Observers may genuinely be confused by this seeming contradiction. How can blacks be
so much more visible in the GOP if the party has less support among black voters? The
answer is strategic. The Republican Party has developed a new racial strategy that
recognizes the value of cultivating and advertising its limited constituency among
African-Americans. During the racially tense decades of the civil rights movement and its
aftermath, the Republican Party pursued a thinly veiled strategy of distancing itself from
black voters and their interests in order to cultivate the white Southern vote. This strategy
allowed Republicans to successfully infiltrate and break the tenuous coalition of FDR's
New Deal that had uneasily combined conservative Southerners and progressive
Northerners.
In the past decade the country has moved toward a new racial politics that rejects
explicitly racist public statements and positions by elected leaders. In response, the
Republican Party has shifted its strategy. While it was once advantageous to hide black
Republicans from the view of white voters, it is now strategic to elevate black
Republicans to visible positions within the party. The goal of bringing these black faces
to the foreground is not to increase the share of African-American votes, but to signal to
moderate white voters that the party is not racist. The logic is cunning and simple.
Republicans argue: How can Democrats level a charge of racism when there are so many
black people in our party? Individuals such as Alan Keyes, Colin Powell and Rod Paige
have the effect of reassuring "Soccer Moms" and "NASCAR Dads" that they can support
the Republican Party without signaling that they are racially biased. This is not so much
about attracting blacks as it is about reassuring moderate whites in a world with changing
racial attitudes.
These black Republicans are not new, they are just newly visible. The increased visibility
of an existing African-American constituency does not reflect a changing level of support
among black voters. Individual black Republicans are more visible within and better
supported by the GOP, but the Republican Party itself is not gaining votes among
ordinary black Americans. The distinction is subtle, but crucial. The black faces at this
week's convention are an indication that a few African-Americans are benefiting from
their rare position within a party largely hostile to the policy preferences of the majority
of African-Americans. It is not indicative of growing support for the GOP among
ordinary black folks.
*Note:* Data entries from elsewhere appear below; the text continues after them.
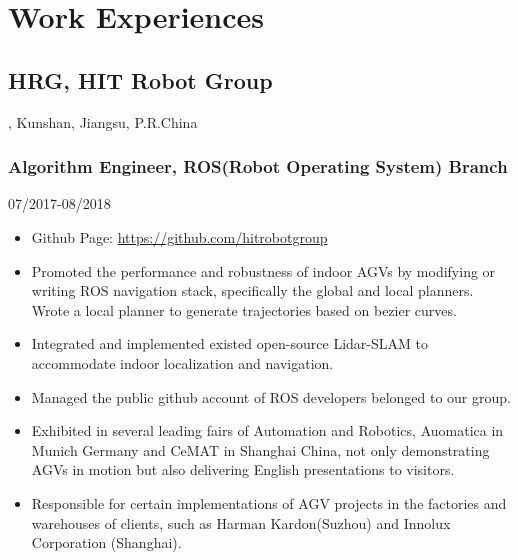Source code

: \documentclass{article}
\begin{document}
\section{Work Experiences}
\subsection{HRG, HIT Robot Group}, Kunshan, Jiangsu, P.R.China
\subsubsection{Algorithm Engineer, ROS(Robot Operating System) Branch} \hfill 07/2017-08/2018
\begin{itemize}[noitemsep,topsep=1pt]
\item Github Page: \url{https://github.com/hitrobotgroup}
\item Promoted the performance and robustness of indoor AGVs by modifying or writing ROS navigation stack, specifically the global and local planners. Wrote a local planner to generate trajectories based on bezier curves.
\item Integrated and implemented existed open-source Lidar-SLAM to accommodate indoor localization and navigation.
\item Managed the public github account of ROS developers belonged to our group.  
\item Exhibited in several leading fairs of Automation and Robotics, Auomatica in Munich Germany and CeMAT in Shanghai China, not only demonstrating AGVs in motion but also delivering English presentations to visitors. 
\item Responsible for certain implementations of AGV projects in the factories and warehouses of clients, such as Harman Kardon(Suzhou) and Innolux Corporation (Shanghai).  
\end{itemize}

\end{document}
It is misleading to suggest that Bush and the GOP platform are
somehow wooing black voters.
It is not impossible for Republicans to increase their vote share among blacks. The overt
evangelical, moral language and social conservatism of the Republican Party reverberates
in deeply religious black communities. While blacks continue to vote overwhelmingly for
the Democratic Party, these same African-Americans are less emotionally attached to the
party. This suggests that blacks may be available for partisan realignment. But
Republicans will not win black voters through racial sleight of hand. Most black voters
are interested in progressive public morality and in conservative personal morality. These
voters remain distrusting of Republicans who appear to deploy blacks only for strategic
gain without substantive attention to African-American policy preferences. To know this,
one need only remember the echoes of thousands of black Chicagoans booing Alan
Keyes as he marched in last month's Bud Billiken Day Parade.